• _YOUR OBJECTIVE_: Among the lines below, a stretch begins at the one with "### 2. 🌍 USGS" and ends at the one with "- Animated chart". Repeat that stretch exactly, ends included.

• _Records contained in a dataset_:

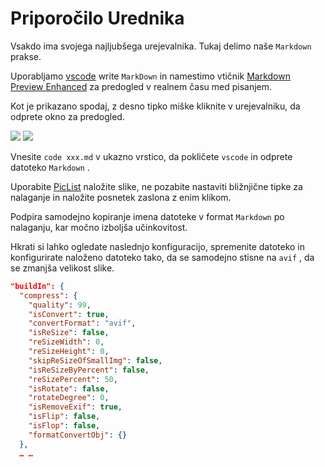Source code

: # Priporočilo Urednika

Vsakdo ima svojega najljubšega urejevalnika. Tukaj delimo naše `Markdown` prakse.

Uporabljamo [vscode](https://code.visualstudio.com/) write `MarkDown` in namestimo vtičnik [Markdown Preview Enhanced](https://marketplace.visualstudio.com/items?itemName=shd101wyy.markdown-preview-enhanced) za predogled v realnem času med pisanjem.

Kot je prikazano spodaj, z desno tipko miške kliknite v urejevalniku, da odprete okno za predogled.

![](https://p.3ti.site/1720775216.avif)
![](https://p.3ti.site/1720775043.avif)

Vnesite `code xxx.md` v ukazno vrstico, da pokličete `vscode` in odprete datoteko `Markdown` .

Uporabite [PicList](https://github.com/Kuingsmile/PicList) naložite slike, ne pozabite nastaviti bližnjične tipke za nalaganje in naložite posnetek zaslona z enim klikom.

Podpira samodejno kopiranje imena datoteke v format `Markdown` po nalaganju, kar močno izboljša učinkovitost.

Hkrati si lahko ogledate naslednjo konfiguracijo, spremenite datoteko in konfigurirate naloženo datoteko tako, da se samodejno stisne na `avif` , da se zmanjša velikost slike.

```json
"buildIn": {
  "compress": {
    "quality": 99,
    "isConvert": true,
    "convertFormat": "avif",
    "isReSize": false,
    "reSizeWidth": 0,
    "reSizeHeight": 0,
    "skipReSizeOfSmallImg": false,
    "isReSizeByPercent": false,
    "reSizePercent": 50,
    "isRotate": false,
    "rotateDegree": 0,
    "isRemoveExif": true,
    "isFlip": false,
    "isFlop": false,
    "formatConvertObj": {}
  },
  … …
```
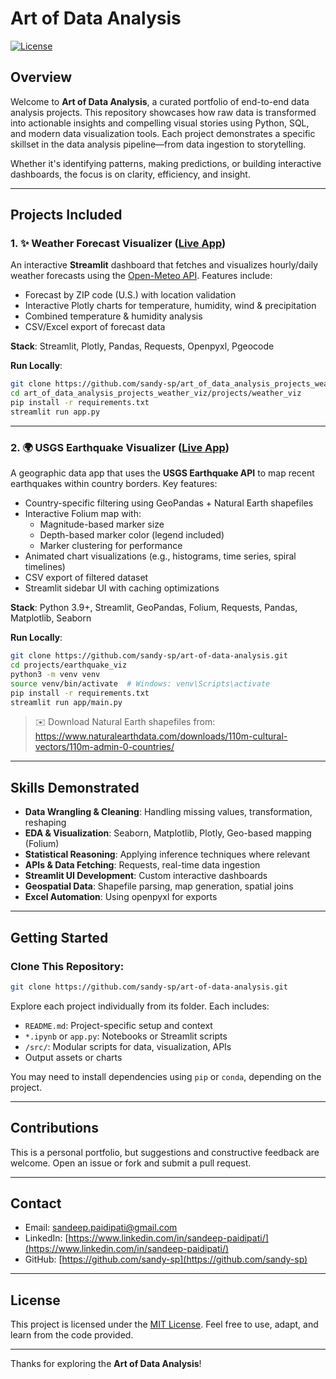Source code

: # Art of Data Analysis

[![License](https://img.shields.io/badge/License-MIT-yellow.svg)](https://opensource.org/licenses/MIT)

## Overview

Welcome to **Art of Data Analysis**, a curated portfolio of end-to-end data analysis projects. This repository showcases how raw data is transformed into actionable insights and compelling visual stories using Python, SQL, and modern data visualization tools. Each project demonstrates a specific skillset in the data analysis pipeline—from data ingestion to storytelling.

Whether it's identifying patterns, making predictions, or building interactive dashboards, the focus is on clarity, efficiency, and insight.

---

## Projects Included

### 1. ✨ Weather Forecast Visualizer ([Live App](https://art-of-data-analysis-weather-viz.streamlit.app/))
An interactive **Streamlit** dashboard that fetches and visualizes hourly/daily weather forecasts using the [Open-Meteo API](https://open-meteo.com/). Features include:

- Forecast by ZIP code (U.S.) with location validation
- Interactive Plotly charts for temperature, humidity, wind & precipitation
- Combined temperature & humidity analysis
- CSV/Excel export of forecast data

**Stack**: Streamlit, Plotly, Pandas, Requests, Openpyxl, Pgeocode

**Run Locally**:
```bash
git clone https://github.com/sandy-sp/art_of_data_analysis_projects_weather_viz.git
cd art_of_data_analysis_projects_weather_viz/projects/weather_viz
pip install -r requirements.txt
streamlit run app.py
```

---

### 2. 🌍 USGS Earthquake Visualizer ([Live App](https://art-of-data-analysis-earthquake-viz.streamlit.app/))
A geographic data app that uses the **USGS Earthquake API** to map recent earthquakes within country borders. Key features:

- Country-specific filtering using GeoPandas + Natural Earth shapefiles
- Interactive Folium map with:
  - Magnitude-based marker size
  - Depth-based marker color (legend included)
  - Marker clustering for performance
- Animated chart visualizations (e.g., histograms, time series, spiral timelines)
- CSV export of filtered dataset
- Streamlit sidebar UI with caching optimizations

**Stack**: Python 3.9+, Streamlit, GeoPandas, Folium, Requests, Pandas, Matplotlib, Seaborn

**Run Locally**:
```bash
git clone https://github.com/sandy-sp/art-of-data-analysis.git
cd projects/earthquake_viz
python3 -m venv venv
source venv/bin/activate  # Windows: venv\Scripts\activate
pip install -r requirements.txt
streamlit run app/main.py
```

> ✉️ Download Natural Earth shapefiles from:
> https://www.naturalearthdata.com/downloads/110m-cultural-vectors/110m-admin-0-countries/

---

## Skills Demonstrated

- **Data Wrangling & Cleaning**: Handling missing values, transformation, reshaping
- **EDA & Visualization**: Seaborn, Matplotlib, Plotly, Geo-based mapping (Folium)
- **Statistical Reasoning**: Applying inference techniques where relevant
- **APIs & Data Fetching**: Requests, real-time data ingestion
- **Streamlit UI Development**: Custom interactive dashboards
- **Geospatial Data**: Shapefile parsing, map generation, spatial joins
- **Excel Automation**: Using openpyxl for exports

---

## Getting Started

### Clone This Repository:
```bash
git clone https://github.com/sandy-sp/art-of-data-analysis.git
```

Explore each project individually from its folder. Each includes:
- `README.md`: Project-specific setup and context
- `*.ipynb` or `app.py`: Notebooks or Streamlit scripts
- `/src/`: Modular scripts for data, visualization, APIs
- Output assets or charts

You may need to install dependencies using `pip` or `conda`, depending on the project.

---

## Contributions
This is a personal portfolio, but suggestions and constructive feedback are welcome. Open an issue or fork and submit a pull request.

---

## Contact
- Email: [sandeep.paidipati@gmail.com](mailto:sandeep.paidipati@gmail.com)
- LinkedIn: [https://www.linkedin.com/in/sandeep-paidipati/](https://www.linkedin.com/in/sandeep-paidipati/)
- GitHub: [https://github.com/sandy-sp](https://github.com/sandy-sp)

---

## License
This project is licensed under the [MIT License](https://opensource.org/licenses/MIT). Feel free to use, adapt, and learn from the code provided.

---

Thanks for exploring the **Art of Data Analysis**!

• _WRITTEN ANSWER_:
### 2. 🌍 USGS Earthquake Visualizer ([Live App](https://art-of-data-analysis-earthquake-viz.streamlit.app/))
A geographic data app that uses the **USGS Earthquake API** to map recent earthquakes within country borders. Key features:

- Country-specific filtering using GeoPandas + Natural Earth shapefiles
- Interactive Folium map with:
  - Magnitude-based marker size
  - Depth-based marker color (legend included)
  - Marker clustering for performance
- Animated chart visualizations (e.g., histograms, time series, spiral timelines)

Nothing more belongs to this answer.